Task instructions
All of the data below should come back exactly as written, minus its images.

Available records

%%

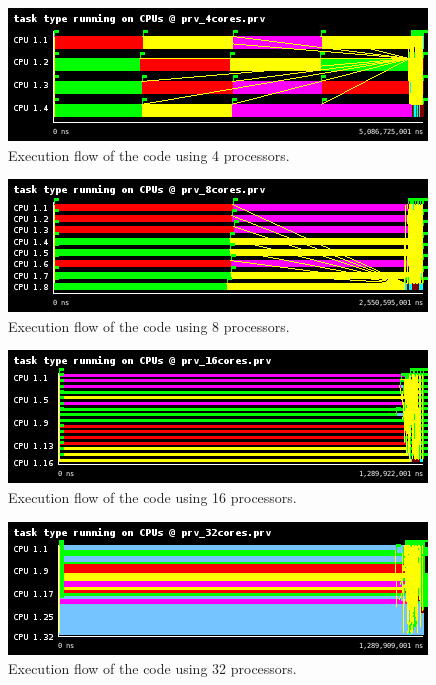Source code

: \documentclass[12pt, a4paper]{article}
\begin{document}
\begin{figure}[H]
	\centering
	\includegraphics[scale=0.75]{./images/S1_scalability/S1_scalability_4}
	
	\label{fig_ann:S1_scalability_4}
	\caption{Execution flow of the code using 4 processors.}
\end{figure}





\begin{figure}[H]
	\centering
	\includegraphics[scale=0.75]{./images/S1_scalability/S1_scalability_8}
	
	\label{fig_ann:S1_scalability_8}
	\caption{Execution flow of the code using 8 processors.}
\end{figure}





\begin{figure}[H]
	\centering
	\includegraphics[scale=0.75]{./images/S1_scalability/S1_scalability_16}
	
	\label{fig_ann:S1_scalability_16}
	\caption{Execution flow of the code using 16 processors.}
\end{figure}





\begin{figure}[H]
	\centering
	\includegraphics[scale=0.75]{./images/S1_scalability/S1_scalability_32}
	
	\label{fig_ann:S1_scalability_32}
	\caption{Execution flow of the code using 32 processors.}
\end{figure}
\end{document}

%%

Problem solution
Source code

: \documentclass[12pt, a4paper]{article}
\begin{document}
\begin{figure}[H]
	\centering
	\includegraphics[scale=0.75]{./images/S1_scalability/S1_scalability_4}
	
	\label{fig_ann:S1_scalability_4}
	\caption{Execution flow of the code using 4 processors.}
\end{figure}





\begin{figure}[H]
	\centering
	\includegraphics[scale=0.75]{./images/S1_scalability/S1_scalability_8}
	
	\label{fig_ann:S1_scalability_8}
	\caption{Execution flow of the code using 8 processors.}
\end{figure}





\begin{figure}[H]
	\centering
	\includegraphics[scale=0.75]{./images/S1_scalability/S1_scalability_16}
	
	\label{fig_ann:S1_scalability_16}
	\caption{Execution flow of the code using 16 processors.}
\end{figure}





\begin{figure}[H]
	\centering
	\includegraphics[scale=0.75]{./images/S1_scalability/S1_scalability_32}
	
	\label{fig_ann:S1_scalability_32}
	\caption{Execution flow of the code using 32 processors.}
\end{figure}
\end{document}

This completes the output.